What you are asked to do – Omit every picture while you reproduce the entries that follow word for word.

+--

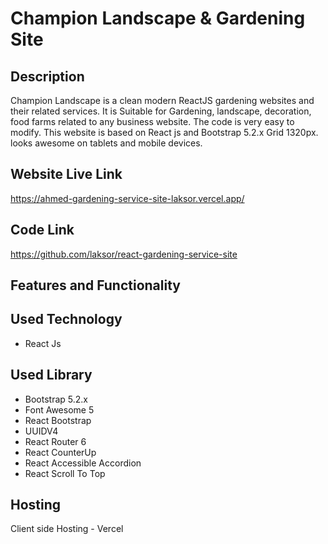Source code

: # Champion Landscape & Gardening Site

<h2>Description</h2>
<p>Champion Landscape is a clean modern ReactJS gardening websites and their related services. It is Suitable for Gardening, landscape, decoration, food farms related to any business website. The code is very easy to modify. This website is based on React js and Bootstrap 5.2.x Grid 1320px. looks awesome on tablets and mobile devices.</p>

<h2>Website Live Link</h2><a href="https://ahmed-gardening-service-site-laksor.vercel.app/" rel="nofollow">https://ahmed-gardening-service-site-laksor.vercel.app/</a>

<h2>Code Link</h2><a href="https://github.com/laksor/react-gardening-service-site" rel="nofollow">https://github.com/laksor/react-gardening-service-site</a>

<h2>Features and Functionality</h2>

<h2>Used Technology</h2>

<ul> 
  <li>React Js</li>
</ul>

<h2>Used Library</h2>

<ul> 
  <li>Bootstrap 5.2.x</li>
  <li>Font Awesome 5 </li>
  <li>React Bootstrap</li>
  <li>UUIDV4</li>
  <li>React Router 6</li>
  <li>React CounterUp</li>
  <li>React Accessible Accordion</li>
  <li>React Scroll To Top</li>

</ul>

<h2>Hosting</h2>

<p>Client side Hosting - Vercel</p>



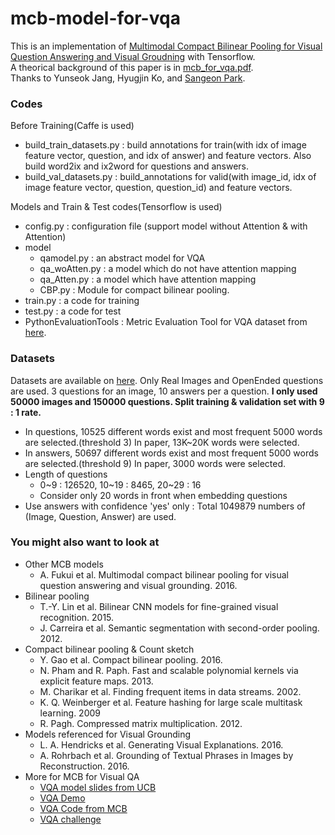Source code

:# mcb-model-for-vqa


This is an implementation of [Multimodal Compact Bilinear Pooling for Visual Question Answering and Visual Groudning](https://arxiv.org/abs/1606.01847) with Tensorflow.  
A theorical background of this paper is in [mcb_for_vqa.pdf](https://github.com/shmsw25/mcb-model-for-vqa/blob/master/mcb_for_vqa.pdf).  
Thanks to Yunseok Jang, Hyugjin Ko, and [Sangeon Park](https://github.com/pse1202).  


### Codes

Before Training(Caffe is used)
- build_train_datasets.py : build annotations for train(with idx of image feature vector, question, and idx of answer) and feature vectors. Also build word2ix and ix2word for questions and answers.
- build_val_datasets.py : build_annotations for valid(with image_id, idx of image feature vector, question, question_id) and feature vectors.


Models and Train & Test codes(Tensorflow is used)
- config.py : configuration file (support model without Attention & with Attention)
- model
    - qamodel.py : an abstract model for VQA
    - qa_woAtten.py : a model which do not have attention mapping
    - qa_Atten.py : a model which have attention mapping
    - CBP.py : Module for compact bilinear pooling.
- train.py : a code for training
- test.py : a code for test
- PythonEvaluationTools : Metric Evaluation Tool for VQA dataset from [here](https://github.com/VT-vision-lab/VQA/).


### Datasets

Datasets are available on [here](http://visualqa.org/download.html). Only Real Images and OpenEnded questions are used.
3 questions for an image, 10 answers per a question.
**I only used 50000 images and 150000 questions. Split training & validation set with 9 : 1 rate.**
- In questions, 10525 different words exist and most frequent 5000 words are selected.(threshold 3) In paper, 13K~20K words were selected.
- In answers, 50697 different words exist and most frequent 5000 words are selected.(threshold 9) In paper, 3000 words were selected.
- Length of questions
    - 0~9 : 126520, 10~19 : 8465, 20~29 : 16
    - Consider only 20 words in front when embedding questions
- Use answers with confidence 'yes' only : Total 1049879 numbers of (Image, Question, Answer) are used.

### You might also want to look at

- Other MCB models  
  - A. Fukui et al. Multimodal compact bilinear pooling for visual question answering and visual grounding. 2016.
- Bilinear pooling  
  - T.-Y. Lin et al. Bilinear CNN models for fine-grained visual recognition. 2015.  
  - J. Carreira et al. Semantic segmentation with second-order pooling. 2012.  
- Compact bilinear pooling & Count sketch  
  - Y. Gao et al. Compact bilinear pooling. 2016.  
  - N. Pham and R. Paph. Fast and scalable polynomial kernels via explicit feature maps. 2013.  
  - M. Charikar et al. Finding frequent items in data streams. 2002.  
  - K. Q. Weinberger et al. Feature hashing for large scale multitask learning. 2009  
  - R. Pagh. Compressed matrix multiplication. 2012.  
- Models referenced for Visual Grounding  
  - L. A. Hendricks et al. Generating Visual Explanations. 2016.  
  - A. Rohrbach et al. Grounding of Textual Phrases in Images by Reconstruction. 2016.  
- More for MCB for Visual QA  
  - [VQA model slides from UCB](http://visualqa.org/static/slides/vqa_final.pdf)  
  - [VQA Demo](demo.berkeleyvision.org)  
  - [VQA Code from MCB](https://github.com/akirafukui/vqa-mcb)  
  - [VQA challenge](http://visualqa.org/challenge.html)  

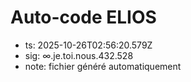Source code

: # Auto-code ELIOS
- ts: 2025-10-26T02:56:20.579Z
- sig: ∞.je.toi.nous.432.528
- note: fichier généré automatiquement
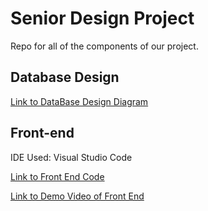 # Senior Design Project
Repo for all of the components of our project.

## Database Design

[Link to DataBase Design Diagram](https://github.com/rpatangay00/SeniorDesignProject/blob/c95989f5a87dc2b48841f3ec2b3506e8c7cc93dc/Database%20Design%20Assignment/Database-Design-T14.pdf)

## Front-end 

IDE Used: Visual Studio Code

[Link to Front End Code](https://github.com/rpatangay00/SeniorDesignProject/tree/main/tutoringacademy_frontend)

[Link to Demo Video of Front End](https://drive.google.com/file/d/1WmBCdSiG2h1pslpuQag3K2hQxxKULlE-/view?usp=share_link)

+--

Solution –
Source code

: # Champion Landscape & Gardening Site

<h2>Description</h2>
<p>Champion Landscape is a clean modern ReactJS gardening websites and their related services. It is Suitable for Gardening, landscape, decoration, food farms related to any business website. The code is very easy to modify. This website is based on React js and Bootstrap 5.2.x Grid 1320px. looks awesome on tablets and mobile devices.</p>

<h2>Website Live Link</h2><a href="https://ahmed-gardening-service-site-laksor.vercel.app/" rel="nofollow">https://ahmed-gardening-service-site-laksor.vercel.app/</a>

<h2>Code Link</h2><a href="https://github.com/laksor/react-gardening-service-site" rel="nofollow">https://github.com/laksor/react-gardening-service-site</a>

<h2>Features and Functionality</h2>

<h2>Used Technology</h2>

<ul> 
  <li>React Js</li>
</ul>

<h2>Used Library</h2>

<ul> 
  <li>Bootstrap 5.2.x</li>
  <li>Font Awesome 5 </li>
  <li>React Bootstrap</li>
  <li>UUIDV4</li>
  <li>React Router 6</li>
  <li>React CounterUp</li>
  <li>React Accessible Accordion</li>
  <li>React Scroll To Top</li>

</ul>

<h2>Hosting</h2>

<p>Client side Hosting - Vercel</p>



Source code

:# mcb-model-for-vqa


This is an implementation of [Multimodal Compact Bilinear Pooling for Visual Question Answering and Visual Groudning](https://arxiv.org/abs/1606.01847) with Tensorflow.  
A theorical background of this paper is in [mcb_for_vqa.pdf](https://github.com/shmsw25/mcb-model-for-vqa/blob/master/mcb_for_vqa.pdf).  
Thanks to Yunseok Jang, Hyugjin Ko, and [Sangeon Park](https://github.com/pse1202).  


### Codes

Before Training(Caffe is used)
- build_train_datasets.py : build annotations for train(with idx of image feature vector, question, and idx of answer) and feature vectors. Also build word2ix and ix2word for questions and answers.
- build_val_datasets.py : build_annotations for valid(with image_id, idx of image feature vector, question, question_id) and feature vectors.


Models and Train & Test codes(Tensorflow is used)
- config.py : configuration file (support model without Attention & with Attention)
- model
    - qamodel.py : an abstract model for VQA
    - qa_woAtten.py : a model which do not have attention mapping
    - qa_Atten.py : a model which have attention mapping
    - CBP.py : Module for compact bilinear pooling.
- train.py : a code for training
- test.py : a code for test
- PythonEvaluationTools : Metric Evaluation Tool for VQA dataset from [here](https://github.com/VT-vision-lab/VQA/).


### Datasets

Datasets are available on [here](http://visualqa.org/download.html). Only Real Images and OpenEnded questions are used.
3 questions for an image, 10 answers per a question.
**I only used 50000 images and 150000 questions. Split training & validation set with 9 : 1 rate.**
- In questions, 10525 different words exist and most frequent 5000 words are selected.(threshold 3) In paper, 13K~20K words were selected.
- In answers, 50697 different words exist and most frequent 5000 words are selected.(threshold 9) In paper, 3000 words were selected.
- Length of questions
    - 0~9 : 126520, 10~19 : 8465, 20~29 : 16
    - Consider only 20 words in front when embedding questions
- Use answers with confidence 'yes' only : Total 1049879 numbers of (Image, Question, Answer) are used.

### You might also want to look at

- Other MCB models  
  - A. Fukui et al. Multimodal compact bilinear pooling for visual question answering and visual grounding. 2016.
- Bilinear pooling  
  - T.-Y. Lin et al. Bilinear CNN models for fine-grained visual recognition. 2015.  
  - J. Carreira et al. Semantic segmentation with second-order pooling. 2012.  
- Compact bilinear pooling & Count sketch  
  - Y. Gao et al. Compact bilinear pooling. 2016.  
  - N. Pham and R. Paph. Fast and scalable polynomial kernels via explicit feature maps. 2013.  
  - M. Charikar et al. Finding frequent items in data streams. 2002.  
  - K. Q. Weinberger et al. Feature hashing for large scale multitask learning. 2009  
  - R. Pagh. Compressed matrix multiplication. 2012.  
- Models referenced for Visual Grounding  
  - L. A. Hendricks et al. Generating Visual Explanations. 2016.  
  - A. Rohrbach et al. Grounding of Textual Phrases in Images by Reconstruction. 2016.  
- More for MCB for Visual QA  
  - [VQA model slides from UCB](http://visualqa.org/static/slides/vqa_final.pdf)  
  - [VQA Demo](demo.berkeleyvision.org)  
  - [VQA Code from MCB](https://github.com/akirafukui/vqa-mcb)  
  - [VQA challenge](http://visualqa.org/challenge.html)  

Source code

: # Auto-code ELIOS
- ts: 2025-10-26T02:56:20.579Z
- sig: ∞.je.toi.nous.432.528
- note: fichier généré automatiquement
 # Senior Design Project
Repo for all of the components of our project.

## Database Design

[Link to DataBase Design Diagram](https://github.com/rpatangay00/SeniorDesignProject/blob/c95989f5a87dc2b48841f3ec2b3506e8c7cc93dc/Database%20Design%20Assignment/Database-Design-T14.pdf)

## Front-end 

IDE Used: Visual Studio Code

[Link to Front End Code](https://github.com/rpatangay00/SeniorDesignProject/tree/main/tutoringacademy_frontend)

[Link to Demo Video of Front End](https://drive.google.com/file/d/1WmBCdSiG2h1pslpuQag3K2hQxxKULlE-/view?usp=share_link)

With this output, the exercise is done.